Re: General Form of Relationships?

From: George Cox <george_cox_at_btinternet.com>
Date: Sat, 21 Jun 2003 22:17:33 +0000 (UTC)
Message-ID: <3EF4D9AB.884A87DF_at_btinternet.com>


Neo wrote:
>
> > The most general way to view a "relationship" among a set of n variables
> > is as an arbitrary subset of n-space. (In your examples, the variables
> > may come from other sets S_1, ..., S_n instead of the real number line,
> > in which case a "relationship" is a subset of the cartesian product
> > S_1 x S_2 x ... x S_n .)
>
> I didn't state my question clearly but your post triggers an idea.
> Suppose the x-axis represents a set of balls and the y-axis a set of
> colors, then a dot at x,y would indicate "ball2 is Red". How to extend
> this system to represent "ball between box and chair"? Could I suppose
> 3-axes where each represents the set of all things in a room. Then a
> dot a x,y,z would indicate what thing is between two other things?

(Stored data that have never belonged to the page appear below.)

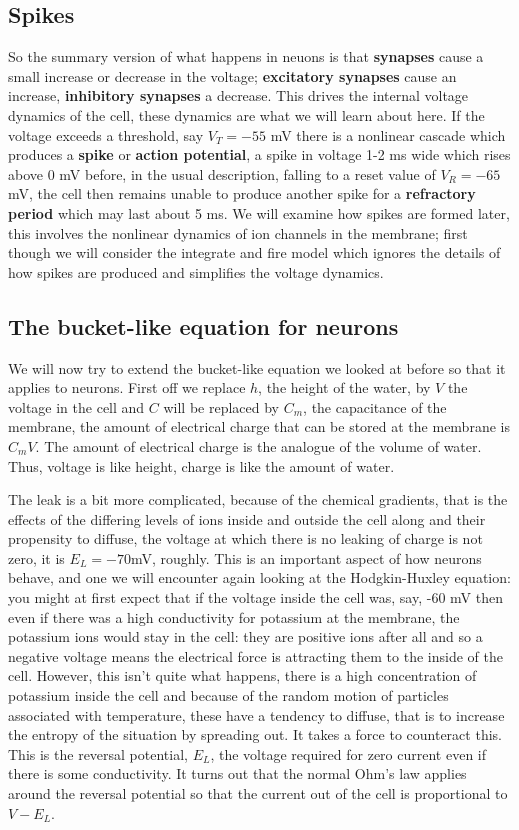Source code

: \documentclass{article}
\begin{document}
\subsection*{Spikes}

So the summary version of what happens in neuons is that
\textbf{synapses} cause a small increase or decrease in the voltage;
\textbf{excitatory synapses} cause an increase, \textbf{inhibitory
  synapses} a decrease. This drives the internal voltage dynamics of
the cell, these dynamics are what we will learn about here. If the
voltage exceeds a threshold, say $V_T=-55$ mV there is a nonlinear
cascade which produces a \textbf{spike} or \textbf{action potential},
a spike in voltage 1-2 ms wide which rises above 0 mV before, in the
usual description, falling to a reset value of $V_R=-65$ mV, the cell
then remains unable to produce another spike for a \textbf{refractory
  period} which may last about 5 ms. We will examine how spikes are
formed later, this involves the nonlinear dynamics of ion channels in
the membrane; first though we will consider the integrate and fire
model which ignores the details of how spikes are produced and
simplifies the voltage dynamics.

\subsection*{The bucket-like equation for neurons}

We will now try to extend the bucket-like equation we looked at before
so that it applies to neurons. First off we replace $h$, the height of
the water, by $V$ the voltage in the cell and $C$ will be replaced by
$C_m$, the capacitance of the membrane, the amount of electrical
charge that can be stored at the membrane is $C_mV$. The amount of
electrical charge is the analogue of the volume of water. Thus,
voltage is like height, charge is like the amount of water.

The leak is a bit more complicated, because of the chemical gradients,
that is the effects of the differing levels of ions inside and outside
the cell along and their propensity to diffuse, the voltage at which
there is no leaking of charge is not zero, it is $E_L=-70 $mV,
roughly. This is an important aspect of how neurons behave, and one we
will encounter again looking at the Hodgkin-Huxley equation: you might
at first expect that if the voltage inside the cell was, say, -60 mV
then even if there was a high conductivity for potassium at the
membrane, the potassium ions would stay in the cell: they are positive
ions after all and so a negative voltage means the electrical force is
attracting them to the inside of the cell. However, this isn't quite
what happens, there is a high concentration of potassium inside the
cell and because of the random motion of particles associated with
temperature, these have a tendency to diffuse, that is to increase the
entropy of the situation by spreading out. It takes a force to
counteract this. This is the reversal potential, $E_L$, the voltage
required for zero current even if there is some conductivity. It turns
out that the normal Ohm's law applies around the reversal potential so
that the current out of the cell is proportional to $V-E_L$.
\end{document}
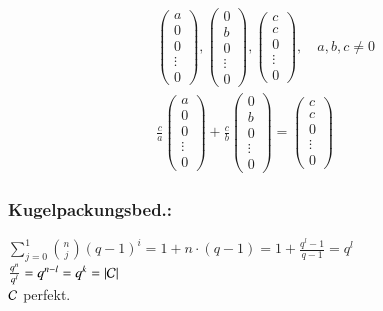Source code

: \begin{align*}
	&\begin{pmatrix}
	a \\ 0 \\ 0 \\ \vdots \\ 0
	\end{pmatrix},
	\begin{pmatrix}
	0 \\ b \\ 0 \\ \vdots \\ 0
	\end{pmatrix},
	\begin{pmatrix}
	c \\ c \\ 0 \\ \vdots \\ 0
	\end{pmatrix}, \quad a,b,c \neq 0
	\\
	&\frac{c}{a}
	\begin{pmatrix}
	a \\ 0 \\ 0 \\ \vdots \\ 0
	\end{pmatrix} +
	\frac{c}{b}
	\begin{pmatrix}
	0 \\ b \\ 0 \\ \vdots \\ 0
	\end{pmatrix} =
	\begin{pmatrix}
	c \\ c \\ 0 \\ \vdots \\ 0
	\end{pmatrix}
\end{align*}
\subsubsection{Kugelpackungsbed.:}
$\sum_{j=0}^1{\binom{n}{j} (q-1)^i}=1 + n \cdot (q-1) = 1 + \frac{q^l-1}{q-1}=q^l$\\
$\frac{q^n}{q^l}=q^{n-l}=q^k = \left| \mathcal{C} \right|$\\
$\mathcal{C}$ perfekt.

%
%


%
%
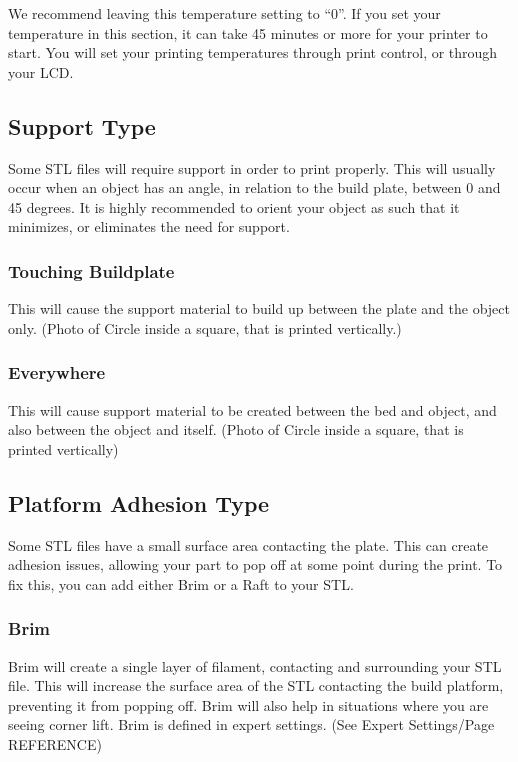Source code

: We recommend leaving this temperature setting to “0”. If you set your temperature in this section, it can take 45 minutes or more for your printer to start. You will set your printing temperatures through print control, or through your LCD.

\subsection{Support Type}

Some STL files will require support in order to print properly. This will usually occur when an object has an angle, in relation to the build plate, between 0 and 45 degrees. It is highly recommended to orient your object as such that it minimizes, or eliminates the need for support.

\subsubsection{Touching Buildplate}

This will cause the support material to build up between the plate and the object only. (Photo of Circle inside a square, that is printed vertically.)

\subsubsection{Everywhere}

This will cause support material to be created between the bed and object, and also between the object and itself. (Photo of Circle inside a square, that is printed vertically)

\subsection{Platform Adhesion Type}

Some STL files have a small surface area contacting the plate. This can create adhesion issues, allowing your part to pop off at some point during the print. To fix this, you can add either Brim or a Raft to your STL.

\subsubsection{Brim}

Brim will create a single layer of filament, contacting and surrounding your STL file. This will increase the surface area of the STL contacting the build platform, preventing it from popping off. Brim will also help in situations where you are seeing corner lift. Brim is defined in expert settings. (See Expert Settings/Page REFERENCE)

Since David hasn't answered: yes, but.

R(a,b,c...) iff the point (a,b,c,...) lies in a certain subset of A x B x C x... . You can view that subset as being the relation (one does in set theory.) The 'but' is that you won't want A, B, C,... just to be real numbers which might be what your use of 'x-axis' implies. (Btw, I didn't use 'x' as a variable because I wanted to use it for Cartesian product.)